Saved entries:

——————————

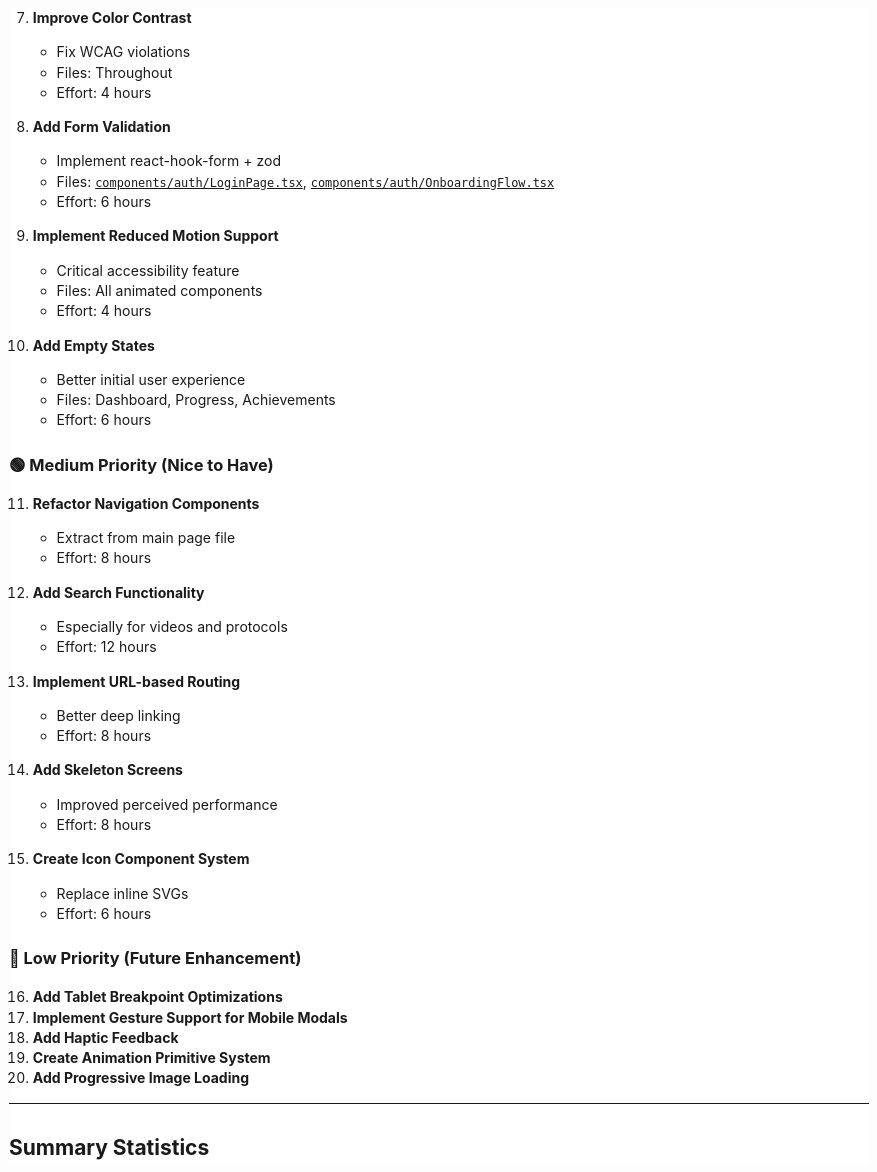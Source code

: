 7. **Improve Color Contrast**
   - Fix WCAG violations
   - Files: Throughout
   - Effort: 4 hours

8. **Add Form Validation**
   - Implement react-hook-form + zod
   - Files: [`components/auth/LoginPage.tsx`](components/auth/LoginPage.tsx:1), [`components/auth/OnboardingFlow.tsx`](components/auth/OnboardingFlow.tsx:1)
   - Effort: 6 hours

9. **Implement Reduced Motion Support**
   - Critical accessibility feature
   - Files: All animated components
   - Effort: 4 hours

10. **Add Empty States**
    - Better initial user experience
    - Files: Dashboard, Progress, Achievements
    - Effort: 6 hours

### 🟢 Medium Priority (Nice to Have)

11. **Refactor Navigation Components**
    - Extract from main page file
    - Effort: 8 hours

12. **Add Search Functionality**
    - Especially for videos and protocols
    - Effort: 12 hours

13. **Implement URL-based Routing**
    - Better deep linking
    - Effort: 8 hours

14. **Add Skeleton Screens**
    - Improved perceived performance
    - Effort: 8 hours

15. **Create Icon Component System**
    - Replace inline SVGs
    - Effort: 6 hours

### 🔵 Low Priority (Future Enhancement)

16. **Add Tablet Breakpoint Optimizations**
17. **Implement Gesture Support for Mobile Modals**
18. **Add Haptic Feedback**
19. **Create Animation Primitive System**
20. **Add Progressive Image Loading**

---

## Summary Statistics
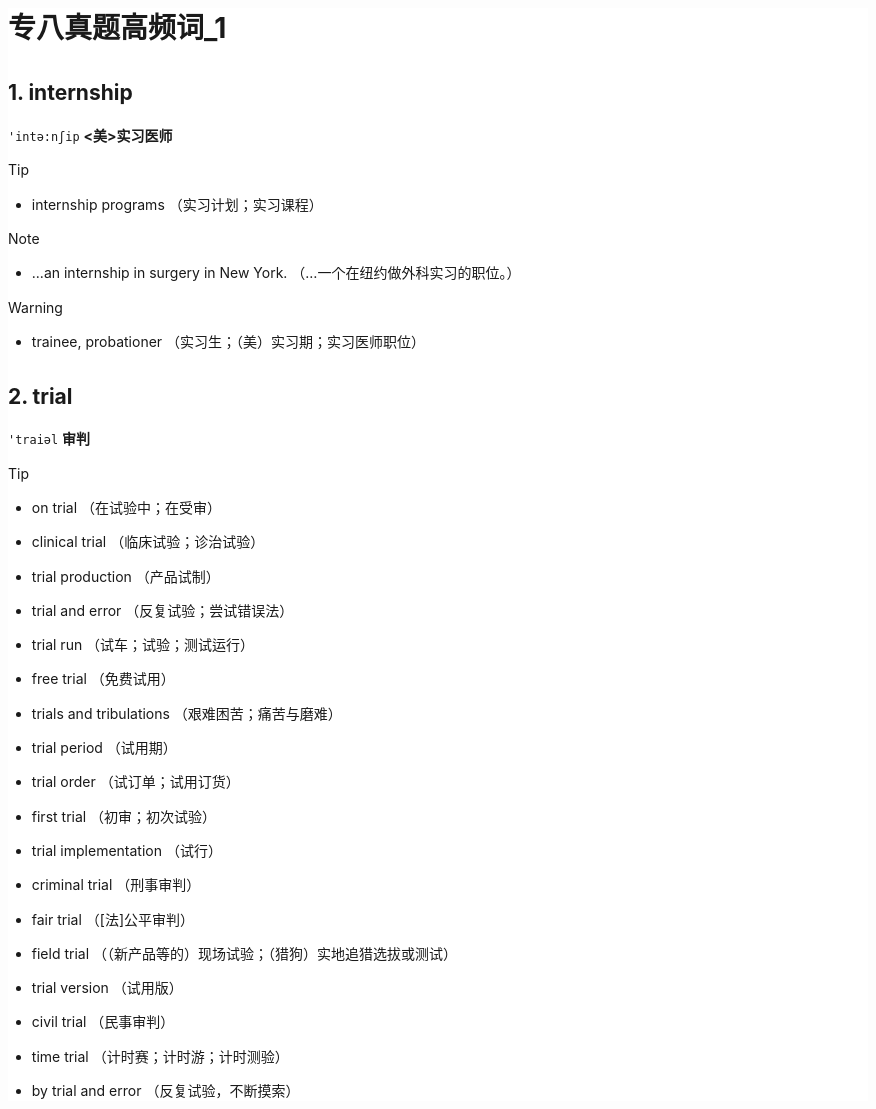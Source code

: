 # 专八真题高频词_1

## 1. internship

`'intə:nʃip`  **<美>实习医师**

> [!TIP]
>
> - internship programs （实习计划；实习课程）
>

> [!NOTE]
>
> - ...an internship in surgery in New York. （…一个在纽约做外科实习的职位。）
>

> [!WARNING]
>
> - trainee, probationer （实习生；（美）实习期；实习医师职位）
>

## 2. trial

`'traiəl`  **审判**

> [!TIP]
>
> - on trial （在试验中；在受审）
>
> - clinical trial （临床试验；诊治试验）
>
> - trial production （产品试制）
>
> - trial and error （反复试验；尝试错误法）
>
> - trial run （试车；试验；测试运行）
>
> - free trial （免费试用）
>
> - trials and tribulations （艰难困苦；痛苦与磨难）
>
> - trial period （试用期）
>
> - trial order （试订单；试用订货）
>
> - first trial （初审；初次试验）
>
> - trial implementation （试行）
>
> - criminal trial （刑事审判）
>
> - fair trial （[法]公平审判）
>
> - field trial （（新产品等的）现场试验；（猎狗）实地追猎选拔或测试）
>
> - trial version （试用版）
>
> - civil trial （民事审判）
>
> - time trial （计时赛；计时游；计时测验）
>
> - by trial and error （反复试验，不断摸索）
>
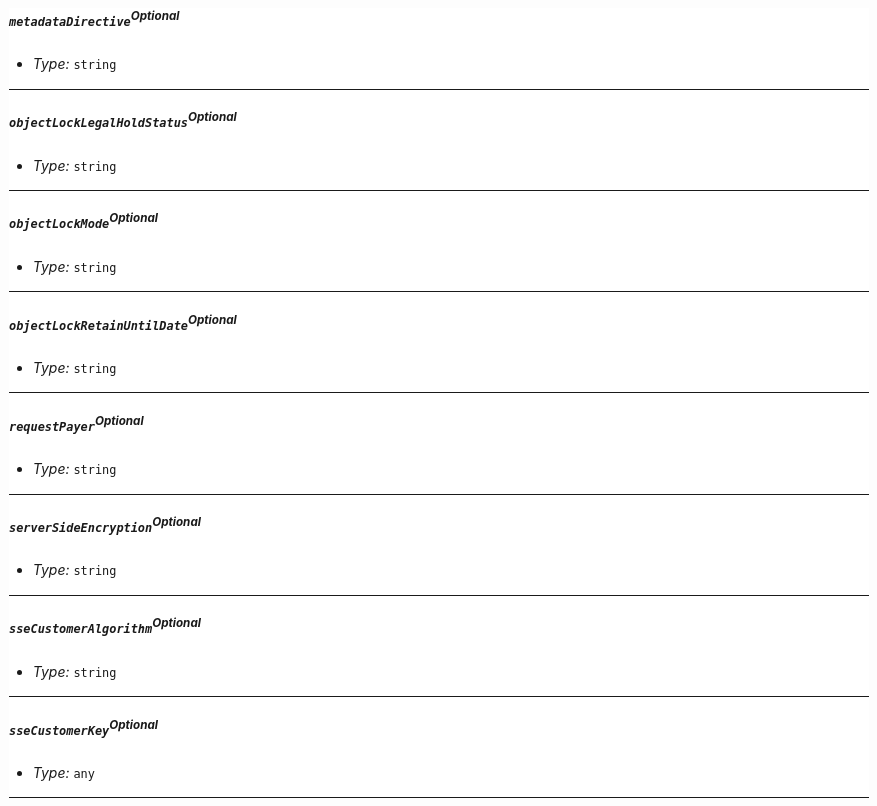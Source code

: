 ##### `metadataDirective`<sup>Optional</sup> <a name="aws-cdk-sdk.S3CopyObjectRequest.property.metadataDirective"></a>

- *Type:* `string`

---

##### `objectLockLegalHoldStatus`<sup>Optional</sup> <a name="aws-cdk-sdk.S3CopyObjectRequest.property.objectLockLegalHoldStatus"></a>

- *Type:* `string`

---

##### `objectLockMode`<sup>Optional</sup> <a name="aws-cdk-sdk.S3CopyObjectRequest.property.objectLockMode"></a>

- *Type:* `string`

---

##### `objectLockRetainUntilDate`<sup>Optional</sup> <a name="aws-cdk-sdk.S3CopyObjectRequest.property.objectLockRetainUntilDate"></a>

- *Type:* `string`

---

##### `requestPayer`<sup>Optional</sup> <a name="aws-cdk-sdk.S3CopyObjectRequest.property.requestPayer"></a>

- *Type:* `string`

---

##### `serverSideEncryption`<sup>Optional</sup> <a name="aws-cdk-sdk.S3CopyObjectRequest.property.serverSideEncryption"></a>

- *Type:* `string`

---

##### `sseCustomerAlgorithm`<sup>Optional</sup> <a name="aws-cdk-sdk.S3CopyObjectRequest.property.sseCustomerAlgorithm"></a>

- *Type:* `string`

---

##### `sseCustomerKey`<sup>Optional</sup> <a name="aws-cdk-sdk.S3CopyObjectRequest.property.sseCustomerKey"></a>

- *Type:* `any`

---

——————————

## TASK DESCRIPTION
Copy all lines above containing the string "Files".

## YOUR RESPONSE
   - Files: Throughout
   - Files: [`components/auth/LoginPage.tsx`](components/auth/LoginPage.tsx:1), [`components/auth/OnboardingFlow.tsx`](components/auth/OnboardingFlow.tsx:1)
   - Files: All animated components
    - Files: Dashboard, Progress, Achievements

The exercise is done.